In this article, we describe mechanisms of action of ICI and CAR-T therapies, the agents currently in clinical use, and presentation of irAEs in abdominopelvic imaging. Case examples illustrate irAEs in multiple modalities and describe accompanying clinical scenarios. Finally, imaging mimics of irAEs are presented to demonstrate that a high index of clinical suspicion is required to not confuse irAEs with other more familiar diagnoses.

Mechanism of cancer immunotherapy

Immune checkpoint inhibitors

ICIs are monoclonal antibodies that target cytotoxic T-cell receptors and tumor surface ligands including cytotoxic T-lymphocyte antigen-4 (CTLA-4), programmed cell death protein 1 (PD-1), and programmed cell death ligand 1 (PD-L1). One mechanism that tumor cells use to avoid destruction is to bind these surface antigens and competitively inhibit costimulatory binding by other immune cells that would otherwise facilitate T-cell-mediated activity against the tumor cells. ICIs suppress this inhibition, thus activating T-cell mediated tumor cell destruction. ¹⁵

CTLA-4 and PD1 are inhibitory immune checkpoint receptors that regulate T-cell activation by separate mechanisms. CTLA-4 counteracts T-cell activation by concurrent CD28 co-stimulatory receptor and T-cell receptor to antigen binding. ^15–17 CTLA-4 functions in regulating autoimmunity by downregulating helper CD4 + T cells and enhancing immunosuppressive CD4 + regulatory T-cells. Whereas CTLA-4 mostly functions in T-cell activation, PD1 inhibitory receptor functions in limiting effector T-cells in tumors and non-tumor tissues where there are inflammatory responses to infection or autoimmune activity. PD1 is also present on other lymphocytes including B-cells and natural killer (NK) cells where its activity limits their ability to lyse target cells.
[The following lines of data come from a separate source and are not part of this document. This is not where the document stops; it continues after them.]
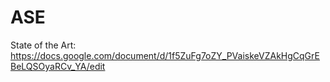 # ASE

State of the Art: https://docs.google.com/document/d/1f5ZuFg7oZY_PVaiskeVZAkHgCqGrEBeLQSOyaRCv_YA/edit
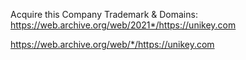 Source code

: Acquire this Company Trademark & Domains:
https://web.archive.org/web/2021*/https://unikey.com

https://web.archive.org/web/*/https://unikey.com
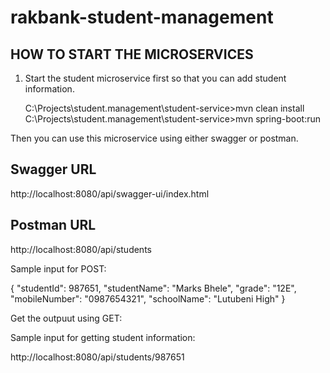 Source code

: # rakbank-student-management

HOW TO START THE MICROSERVICES
------------------------------

1. Start the student microservice first so that you can add student information.

   C:\Projects\student.management\student-service>mvn clean install
   C:\Projects\student.management\student-service>mvn spring-boot:run

Then you can use this microservice using either swagger or postman.

Swagger URL 
--------------
http://localhost:8080/api/swagger-ui/index.html

Postman URL
--------------
http://localhost:8080/api/students

Sample input for POST:

{
  "studentId": 987651,
  "studentName": "Marks Bhele",
  "grade": "12E",
  "mobileNumber": "0987654321",
  "schoolName": "Lutubeni High"
}

Get the outpuut using GET:

Sample input for getting  student information:

http://localhost:8080/api/students/987651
Given that both CTLA-4 and PD1 regulate immune system activation that is not tumor-specific, their general inhibition for cancer treatment may be accompanied by increased autoimmune adverse events. ¹⁵

Imaging response patterns of tumors treated with ICIs can be different than those seen in patients on conventional chemotherapeutic regimens. For patients undergoing traditional cytotoxic systemic chemotherapy, success is defined as a decrease in size or disappearance of lesions over time and failure as an increase in size or appearance of new lesions. ¹⁸ In contrast, in patients treated with ICIs, successful treatment may manifest in a unique pattern known as pseudoprogression. ^9,19 Here, transient enlargement of lesions or appearance of new lesions is initially observed followed by a decrease in lesion size on subsequent imaging. Differentiation of progressive disease from pseudoprogression requires repeat imaging 4–8 weeks after imaging evaluation of initial response to ICIs. However, in most patients, tumor enlargement does turn out to represent progressive disease rather than pseudoprogression, the latter of which has reported incidence of 10% or less. ²⁰ The pathogenesis of pseudoprogression is not well understood but may relate to transient T-cell infiltration into sites of tumor. ²⁰

Chimeric antigen receptor (CAR)-T cell therapy

CAR-T therapy is used to treat B-cell malignancies such as acute lymphoblastic leukemia, chronic lymphocytic leukemia, and in B-cell lymphomas and represents another approach to inducing immune-mediated cancer therapy. ²¹ Treatment involves infusion of a patient’s own T-cells that have been engineered to express a chimeric antigen receptor (CAR) targeting malignant cell surface antigens, such as CD19 on B-cell malignancies. A patient’s native T-lymphocytes are harvested using leukapheresis, artificially activated with antibodies, reprogrammed by virus-mediated genetic transduction of the CAR, expanded in number ex vivo, and then infused after the patient receives a preparatory chemotherapeutic induced depletion of in vivo lymphocytes (Figure 1a). ²¹ The CAR is made up by both tumor moiety recognition and T-cell signaling sites resulting in a host immune response against the tumor cells. ²² Aside from B-cell malignancies, ongoing trials are evaluating CAR-T cell therapy for solid organ malignancies and different types of lymphoma. ²²

Figure 1.

(a) Chimeric antigen receptor (CAR) T-cell therapy. In patients with B­ cell leukemias or lymphoma, the patient’s own T-cells are engineered ex vivo to express a chimeric antigen receptor (CAR) targeting CD19 expressed on the surface of most malignant B cells. When infused back into the patient, the stimulation of cytotoxic immune response from the reprogrammed T cells kills the B cell tumors. (b) Immune response adverse events (irAEs). irAEs associated with cancer immunotherapy have been reported in almost every major organ and can present as acute or chronic inflammation.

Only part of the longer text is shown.